# 7m great white in tuggerah lakes



## justcrusin (Oct 1, 2006)

Gday all, just heard on the radio that a 7m GW was netted in Tuggerah lakes today. I am trying to find a net report will let you know. Apprenalty the pro fisho pull the shark in, in his net then let it go when he saw what was in it, so its still in the lake.

Watch out Rawprawn :lol:

Cheers Dave


----------



## justcrusin (Oct 1, 2006)

ok heres a news link

http://www.news.com.au/story/0,23599,23 ... 77,00.html

cheers Dave


----------



## justcrusin (Oct 1, 2006)

and another

http://www.smh.com.au/news/national/gre ... 09263.html

cheers Dave


----------



## Shorty (May 11, 2008)

Maybe a AKFF member will be the first to catch a GW from a Yak, a 10 meter wire trace would be a good start with maybe a whole tuna for bait 8)

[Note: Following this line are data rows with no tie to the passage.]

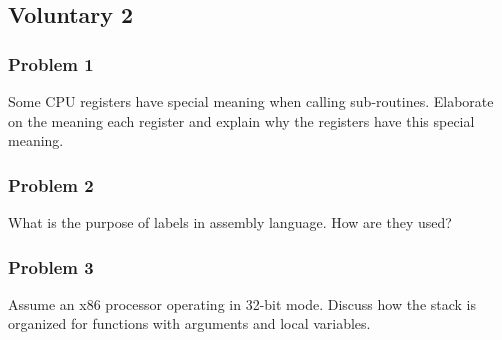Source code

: 
\subsection*{Voluntary 2}
\subsubsection*{Problem 1}
Some CPU registers have special meaning when calling sub-routines. Elaborate on the meaning each register and explain why the registers have this special meaning.

\subsubsection*{Problem 2}
What is the purpose of labels in assembly language. How are they used?

\subsubsection*{Problem 3}
Assume an x86 processor operating in 32-bit mode. Discuss how the stack is organized for functions with arguments and local variables.
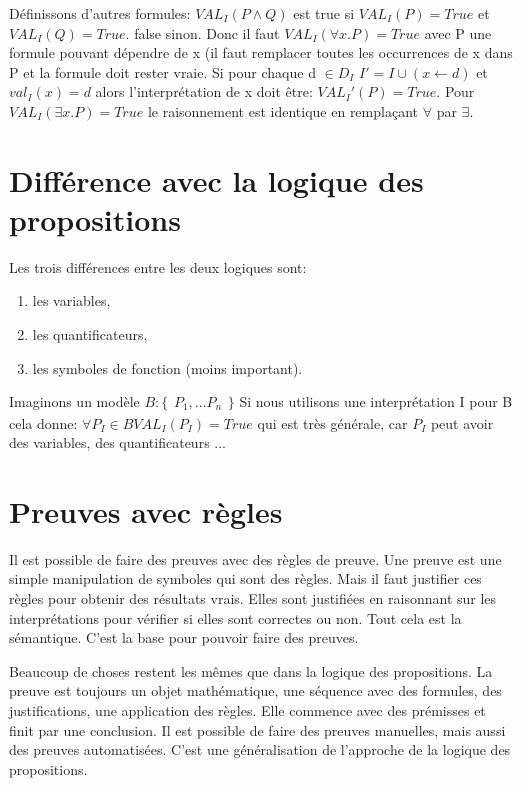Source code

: Définissons d'autres formules: $VAL_{I}(P \wedge Q) $ est true si $VAL_{I}(P) = True$ et $VAL_{I}(Q) = True$. false sinon. Donc il faut $VAL_{I}(\forall x.P) = True$ avec P une formule pouvant dépendre de x (il faut remplacer toutes les occurrences de x dans P et la formule doit rester vraie. Si pour chaque d $\in D_{I}$ $ I' = I \cup (x \leftarrow d)$ et $val_{I}(x) = d$ alors l'interprétation de x doit être: $VAL_{I}'(P) = True$.
Pour $VAL_{I}(\exists x.P) = True$ le raisonnement est identique en remplaçant $\forall$ par $\exists$.
\section{Différence avec la logique des propositions}
Les trois différences entre les deux logiques sont:
\begin{enumerate}
\item les variables,
\item les quantificateurs,
\item les symboles de fonction (moins important).
\end{enumerate}  
Imaginons un modèle $B:
\{
  \begin{array}{rcr}
    P_{1},...P_{n}
  \end{array}
\}
$
Si nous utilisons une interprétation I pour B cela donne:
$\forall P_{I} \in B VAL_{I}(P_{I}) = True$ qui est très générale, car $P_{I}$ peut avoir des variables, des quantificateurs ...


\section{Preuves avec règles}

    Il est possible de faire des preuves avec des règles de preuve. Une preuve est une simple manipulation de symboles qui sont des règles. Mais il faut justifier ces règles pour obtenir des résultats vrais. Elles sont justifiées en raisonnant sur les interprétations pour vérifier si elles sont correctes ou non. Tout cela est la sémantique. C'est la base pour pouvoir faire des preuves.

Beaucoup de choses restent les mêmes que dans la logique des propositions. La preuve est toujours un objet mathématique, une séquence avec des formules, des justifications, une application des règles. Elle commence avec des prémisses et finit par une conclusion. Il est possible de faire des preuves manuelles, mais aussi des preuves automatisées. C'est une généralisation de l'approche de la logique des propositions. 

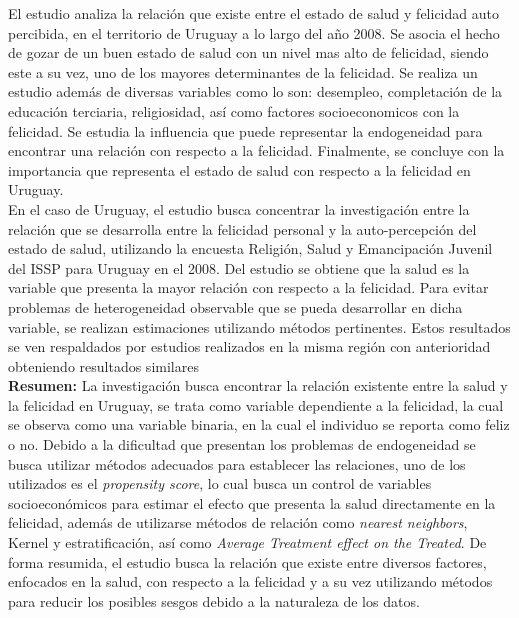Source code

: El estudio analiza la relación que existe entre el estado de salud y felicidad auto percibida, en el territorio de Uruguay a lo largo del año 2008. Se asocia el hecho de gozar de un buen estado de salud con un nivel mas alto de felicidad, siendo este a su vez, uno de los mayores determinantes de la felicidad. Se realiza un estudio además de diversas variables como lo son: desempleo, completación de la educación terciaria, religiosidad, así como factores socioeconomicos con la felicidad. Se estudia la influencia que puede representar la endogeneidad para encontrar una relación con respecto a la felicidad. Finalmente, se concluye con la importancia que representa el estado de salud con respecto a la felicidad en Uruguay. \\

En el caso de Uruguay, el estudio busca concentrar la investigación entre la relación que se desarrolla entre la felicidad personal y la auto-percepción del estado de salud, utilizando la encuesta Religión, Salud y Emancipación Juvenil del ISSP para Uruguay en el 2008. Del estudio se obtiene que la salud es la variable que presenta la mayor relación con respecto a la felicidad. Para evitar problemas de heterogeneidad observable que se pueda desarrollar en dicha variable, se realizan estimaciones utilizando métodos pertinentes. Estos resultados se ven respaldados por estudios realizados en la misma región con anterioridad obteniendo resultados similares\\

\textbf{Resumen:} La investigación busca encontrar la relación existente entre la salud y la felicidad en Uruguay, se trata como variable dependiente a la felicidad, la cual se observa como una variable binaria, en la cual el individuo se reporta como feliz o no. Debido a la dificultad que presentan los problemas de endogeneidad se busca utilizar métodos adecuados para establecer las relaciones, uno de los utilizados es el \textit{propensity score}, lo cual busca un control de variables socioeconómicos para estimar el efecto que presenta la salud directamente en la felicidad, además de utilizarse métodos de relación como \textit{nearest neighbors}, Kernel y estratificación, así como \textit{Average Treatment effect on the Treated}. De forma resumida, el estudio busca la relación que existe entre diversos factores, enfocados en la salud, con respecto a la felicidad y a su vez utilizando métodos para reducir los posibles sesgos debido a la naturaleza de los datos.\\

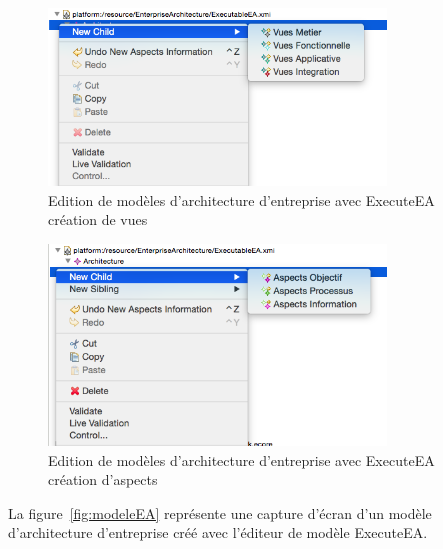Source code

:     \begin{figure}[!htbp]
      \centering
      \includegraphics[width=0.8\textwidth]{figures/5_implementation/editeur_modele1.png}
     \caption{Edition de modèles d'architecture d'entreprise avec ExecuteEA\\création de vues}
     \label{fig:editeur_modele1}
    \end{figure}

    \begin{figure}[!htbp]
      \centering
      \includegraphics[width=0.8\textwidth]{figures/5_implementation/editeur_modele2.png}
     \caption{Edition de modèles d'architecture d'entreprise avec ExecuteEA\\création d'aspects}
     \label{fig:editeur_modele2}
    \end{figure}

    La figure~\ref{fig:modeleEA} représente une capture d'écran d'un modèle d'architecture
    d'entreprise créé avec l'éditeur de modèle ExecuteEA.

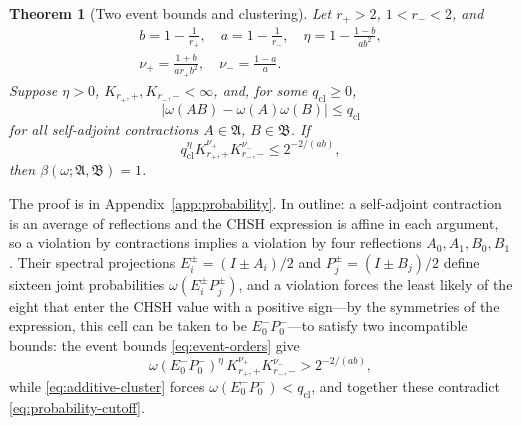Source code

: \documentclass[aps,prl,reprint,longbibliography,raggedbottom]{revtex4-2}
\newtheorem{theorem}{Theorem}
\newcommand{\abs}[1]{\lvert #1\rvert}
\newcommand{\A}{\mathfrak A}
\newcommand{\B}{\mathfrak B}
\begin{document}
\begin{theorem}[Two event bounds and clustering]\label{thm:probability}
Let $r_+>2$, $1<r_-<2$, and
\begin{equation}
\begin{gathered}
b=1-\frac1{r_+},\quad a=1-\frac1{r_-},\quad
\eta=1-\frac{1-b}{ab^2},\\
\nu_+=\frac{1+b}{ar_+b^2},\quad \nu_-=\frac{1-a}{a}.
\end{gathered}
\label{eq:probability-exponents}
\end{equation}
Suppose $\eta>0$, $K_{r_+,+},K_{r_-,-}<\infty$, and, for some
$q_{\mathrm{cl}}\ge0$,
\begin{equation}
\abs{\omega(AB)-\omega(A)\omega(B)}\le q_{\mathrm{cl}}
\label{eq:additive-cluster}
\end{equation}
for all self-adjoint contractions $A\in\A$, $B\in\B$. If
\begin{equation}
q_{\mathrm{cl}}^{\eta}K_{r_+,+}^{\nu_+}K_{r_-,-}^{\nu_-}\le2^{-2/(ab)},
\label{eq:probability-cutoff}
\end{equation}
then $\beta(\omega;\A,\B)=1$.
\end{theorem}

The proof is in Appendix~\ref{app:probability}. In outline: a
self-adjoint contraction is an average of reflections and the CHSH
expression is affine in each argument, so a violation by contractions
implies a violation by four reflections $A_0,A_1,B_0,B_1$. Their
spectral projections $E_i^\pm=(I\pm A_i)/2$ and $P_j^\pm=(I\pm B_j)/2$
define sixteen joint probabilities $\omega(E_i^\pm P_j^\pm)$, and a
violation forces the least likely of the eight that enter the CHSH
value with a positive sign---by the symmetries of the expression, this
cell can be taken to be $E_0^-P_0^-$---to satisfy two incompatible
bounds: the event bounds \eqref{eq:event-orders} give
\begin{equation}
\omega(E_0^-P_0^-)^{\eta}\,K_{r_+,+}^{\nu_+}K_{r_-,-}^{\nu_-}
>2^{-2/(ab)},
\label{eq:outline-lower}
\end{equation}
while \eqref{eq:additive-cluster} forces
$\omega(E_0^-P_0^-)<q_{\mathrm{cl}}$, and together these contradict
\eqref{eq:probability-cutoff}.
\end{document}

Please practice CPR (catch ,photograph,release) the poor little things are protected you know


----------



## radar (Nov 4, 2007)

Lucky i like fishing offshore,more food for them out there


----------



## paulo (Nov 1, 2007)

Yak is loaded and the heavy gear in the back of the ute. Is Tuggerah Lake north or south of Sydney?


----------



## justcrusin (Oct 1, 2006)

North Paulo, was just ringing my brother in law who goes shark fishing off norah to see if he was up for it in his 4m tinnie Vs the 7m shark :lol: I reckon he would stand less of a chance than the yaks, at least we would pop back up again when we got pulled under :lol: :lol: :lol:

Cheers Dave


----------



## Breambo (Apr 19, 2006)

Be careful paulo. Ive encountered a large white here in the yak 2 winters ago and I wont go out here if there are sightings now, they are one shark that will sink your yak !!! The one that comes here almost bit the transom off my mates boat last year. Like Jaws all over again :lol:


----------



## spooled1 (Sep 16, 2005)

He/ she gets bigger every year... I think its the same one that visits every NSW seaside town North of Sydney.


----------



## Breambo (Apr 19, 2006)

spooled1 said:


> He/ she gets bigger every year...


...... from eating kayak fishos :lol:


----------



## fishnfreak (Jun 22, 2007)

thats bloody huge, every source i have read has listed them as growing to 6m maximum, but then again Jaws got bigger than that huh.


----------



## justcrusin (Oct 1, 2006)

they get bigger or they use too according to wikiepidiea



> For several decades, many ichthyological works, as well as the Guinness Book of World Records, listed two great white sharks as the largest individuals caught: an 11 m (36 ft) great white captured in Southern Australian waters near Port Fairy in the 1870s, and an 11.3 m (37 ft) shark trapped in a herring weir in New Brunswick, Canada in the 1930s. While this was the commonly accepted maximum size, reports of 7.5 to 10 metre (25 to 33.3 ft) great white sharks were common and often deemed credible.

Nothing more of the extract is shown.